Trump & Trade Wars — No Doubt About it.

           Trump and Trade 1

— BACK TO THE FUTURE — Herbert Hoover & Trade Wars — No Doubt About it.

    Trump akaTrump the Trade Mister” poses a huge risk to U.S. trade and economic growth. He would have at his disposal huge delegated trade powers under existing legislation. He could cause great damage to the U.S. in its global trade relations and its domestic economy generally. No doubt about it. The potential for wrongdoing is tremendous.

     Here are a several points made by recent editorials with a few  by me:

  • The pace of global economic growth continues to tumble and this is bad for U.S. growth.
  • Trade global growth of below 2% is now well below GDP for the first time since 9/11.
  • The paradox of trade politics is when things are bad people take it out on trade. It is clear many have turned against globalization and the liberal economic order as a result of popular frustration. Those benefiting from trade are always more diffused than those injured by it.
  • It was the Republican President Herbert Hoover who signed Smoot-Hawley in 1930 that escalated the stock market crash and slowdown into a global trade war and the Great Depression. This of course led directly to World War II.
  • It wasn’t until FDR and his Secretary of State Cordell Hull slowly rebuilt the global trading system pursuant to the Congressional Reciprocal Trade Agreement Act of 1934 that eventually led to the Bretton-Woods system, GATT and now the WTO.
  • Congress delegated under this act (RTAA)  huge unilateral powers to the President. These powers are still  in place and form the basis of executive actions in U.S. trade relations today. This is the way we carry on our global trade relations.
  • Congress has exclusive authority to regulate trade under Article 1, Section 8, Clause 3  of the U.S.  Constitution. The President has delegated authority  by Congress today and this is at the disposal of a new President. Although at times this can be challenged in the federal courts and in the WTO.
  • Four trade remedy tools, among others, have  been delegated to the President including  Super 301 (‘Retaliation‘), Section 232 (National Security), Section 201 (‘Safeguards’) and ‘Currency Manipulation.’  They all provide authority to unilaterally impose trade restrictions may in fact be considered invalid under our international obligations.
  •  These provisions are in addition to a host of other statutes concerning trade and investment that can hamper global trade relations. Such as CFIUS and its national security reviews of foreign investment.
  • Needless to say, the President has tremendous powers to terminate trade negotiations (TPP, TTIP), trade agreements, bilateral, regional and multilateral ones. This may violate our international obligations but such treaty termination is within the unilateral powers of the President and is binding as domestic law.

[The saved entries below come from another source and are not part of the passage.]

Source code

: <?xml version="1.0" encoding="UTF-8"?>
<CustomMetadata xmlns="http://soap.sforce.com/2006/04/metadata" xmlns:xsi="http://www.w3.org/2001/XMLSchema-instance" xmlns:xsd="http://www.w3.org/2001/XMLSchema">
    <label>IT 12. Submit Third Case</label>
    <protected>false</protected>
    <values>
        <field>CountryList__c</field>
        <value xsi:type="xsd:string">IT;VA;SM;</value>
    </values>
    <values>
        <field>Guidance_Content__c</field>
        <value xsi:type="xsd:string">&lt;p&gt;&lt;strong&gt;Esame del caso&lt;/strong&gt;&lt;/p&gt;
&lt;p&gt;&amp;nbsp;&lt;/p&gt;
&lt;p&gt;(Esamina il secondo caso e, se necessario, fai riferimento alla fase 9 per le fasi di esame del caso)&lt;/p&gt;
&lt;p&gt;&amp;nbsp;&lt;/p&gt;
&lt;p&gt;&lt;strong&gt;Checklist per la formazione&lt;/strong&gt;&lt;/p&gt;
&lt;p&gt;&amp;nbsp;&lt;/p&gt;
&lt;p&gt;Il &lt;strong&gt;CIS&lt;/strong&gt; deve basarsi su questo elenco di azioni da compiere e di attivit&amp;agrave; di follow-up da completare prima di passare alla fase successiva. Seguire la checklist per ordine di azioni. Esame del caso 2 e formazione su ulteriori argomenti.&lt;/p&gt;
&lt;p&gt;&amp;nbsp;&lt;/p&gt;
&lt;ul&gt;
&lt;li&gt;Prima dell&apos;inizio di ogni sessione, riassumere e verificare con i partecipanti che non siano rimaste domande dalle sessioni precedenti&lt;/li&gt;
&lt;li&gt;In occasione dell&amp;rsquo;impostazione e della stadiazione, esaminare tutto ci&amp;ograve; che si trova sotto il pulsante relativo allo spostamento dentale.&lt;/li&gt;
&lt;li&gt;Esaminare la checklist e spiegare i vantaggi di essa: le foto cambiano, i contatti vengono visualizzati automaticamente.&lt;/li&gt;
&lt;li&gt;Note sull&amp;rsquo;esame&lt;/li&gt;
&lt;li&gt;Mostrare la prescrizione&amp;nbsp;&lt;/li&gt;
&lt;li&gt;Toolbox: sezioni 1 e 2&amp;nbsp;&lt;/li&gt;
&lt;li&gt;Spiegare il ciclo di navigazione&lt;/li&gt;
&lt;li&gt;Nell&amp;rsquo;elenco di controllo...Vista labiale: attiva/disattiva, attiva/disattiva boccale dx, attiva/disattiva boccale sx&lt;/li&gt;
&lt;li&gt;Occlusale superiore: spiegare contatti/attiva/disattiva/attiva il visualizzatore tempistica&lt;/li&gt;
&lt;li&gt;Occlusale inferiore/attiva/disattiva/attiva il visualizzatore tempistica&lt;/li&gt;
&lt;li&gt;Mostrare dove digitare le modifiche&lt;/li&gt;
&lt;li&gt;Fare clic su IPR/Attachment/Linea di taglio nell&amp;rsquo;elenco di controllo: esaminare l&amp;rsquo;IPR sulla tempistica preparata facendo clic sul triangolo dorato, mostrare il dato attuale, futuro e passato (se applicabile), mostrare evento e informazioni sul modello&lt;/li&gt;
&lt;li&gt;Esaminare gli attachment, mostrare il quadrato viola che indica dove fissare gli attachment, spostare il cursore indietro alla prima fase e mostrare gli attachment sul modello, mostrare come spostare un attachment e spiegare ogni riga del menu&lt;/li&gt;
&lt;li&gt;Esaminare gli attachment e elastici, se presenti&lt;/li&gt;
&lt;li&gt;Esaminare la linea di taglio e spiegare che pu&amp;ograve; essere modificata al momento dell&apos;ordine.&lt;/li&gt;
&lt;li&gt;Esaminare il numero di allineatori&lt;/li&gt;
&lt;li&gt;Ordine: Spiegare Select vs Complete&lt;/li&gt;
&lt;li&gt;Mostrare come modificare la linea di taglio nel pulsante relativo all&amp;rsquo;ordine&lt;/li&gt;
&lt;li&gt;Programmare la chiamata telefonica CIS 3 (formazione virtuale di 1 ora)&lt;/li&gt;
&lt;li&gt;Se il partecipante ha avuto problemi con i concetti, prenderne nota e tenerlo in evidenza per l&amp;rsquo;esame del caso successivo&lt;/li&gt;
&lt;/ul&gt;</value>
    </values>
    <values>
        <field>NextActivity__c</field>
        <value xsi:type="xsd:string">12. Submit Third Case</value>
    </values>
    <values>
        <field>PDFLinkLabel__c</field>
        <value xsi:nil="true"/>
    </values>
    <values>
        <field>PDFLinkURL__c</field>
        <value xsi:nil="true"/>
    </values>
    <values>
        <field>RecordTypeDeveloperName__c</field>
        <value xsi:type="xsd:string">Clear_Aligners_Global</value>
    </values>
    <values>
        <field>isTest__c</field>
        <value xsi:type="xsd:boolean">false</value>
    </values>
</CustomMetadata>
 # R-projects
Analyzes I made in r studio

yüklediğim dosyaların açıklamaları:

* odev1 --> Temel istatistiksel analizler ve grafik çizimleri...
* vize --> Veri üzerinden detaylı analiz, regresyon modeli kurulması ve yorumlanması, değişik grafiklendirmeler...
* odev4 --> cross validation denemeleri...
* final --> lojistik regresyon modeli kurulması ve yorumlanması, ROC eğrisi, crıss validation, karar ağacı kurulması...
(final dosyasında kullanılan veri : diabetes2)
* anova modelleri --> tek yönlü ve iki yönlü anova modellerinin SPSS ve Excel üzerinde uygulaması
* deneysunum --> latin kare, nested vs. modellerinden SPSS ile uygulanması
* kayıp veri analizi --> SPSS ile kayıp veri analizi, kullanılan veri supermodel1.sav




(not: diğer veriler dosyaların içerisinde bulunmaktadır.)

     So what’s the bottom line?

     Trump has no understanding of international economic history.  This despite the fact that he went to Wharton, which he constantly reminds us of, and of which I’m sure Wharton would like to forget.

     Unfortunately, Trump would have at his disposal, as President today, powerful unilateral measures authorized by Congress that can poison our trade relations and send us back to the future.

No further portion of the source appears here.